Items listed in a dataset
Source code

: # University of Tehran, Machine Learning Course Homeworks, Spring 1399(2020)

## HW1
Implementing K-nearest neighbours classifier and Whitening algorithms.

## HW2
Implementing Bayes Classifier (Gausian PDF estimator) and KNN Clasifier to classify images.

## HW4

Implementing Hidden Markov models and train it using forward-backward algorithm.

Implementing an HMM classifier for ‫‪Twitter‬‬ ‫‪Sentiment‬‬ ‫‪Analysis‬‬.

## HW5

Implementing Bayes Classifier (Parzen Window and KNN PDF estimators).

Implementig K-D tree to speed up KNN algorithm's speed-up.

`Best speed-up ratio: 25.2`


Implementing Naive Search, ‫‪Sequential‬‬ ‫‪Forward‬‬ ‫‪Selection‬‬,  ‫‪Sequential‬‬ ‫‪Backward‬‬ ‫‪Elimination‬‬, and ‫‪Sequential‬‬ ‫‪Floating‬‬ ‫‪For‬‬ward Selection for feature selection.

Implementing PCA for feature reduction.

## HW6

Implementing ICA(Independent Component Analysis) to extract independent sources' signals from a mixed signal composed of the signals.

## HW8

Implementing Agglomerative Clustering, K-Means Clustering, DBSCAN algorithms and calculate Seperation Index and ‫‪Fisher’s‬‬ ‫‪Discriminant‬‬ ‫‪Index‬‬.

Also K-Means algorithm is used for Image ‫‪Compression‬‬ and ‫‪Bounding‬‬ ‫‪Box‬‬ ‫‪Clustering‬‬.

TASK BRIEF - Please go through the data above and copy each line containing the word "Means".

EXERCISE SOLUTION -
Implementing Agglomerative Clustering, K-Means Clustering, DBSCAN algorithms and calculate Seperation Index and ‫‪Fisher’s‬‬ ‫‪Discriminant‬‬ ‫‪Index‬‬.
Also K-Means algorithm is used for Image ‫‪Compression‬‬ and ‫‪Bounding‬‬ ‫‪Box‬‬ ‫‪Clustering‬‬.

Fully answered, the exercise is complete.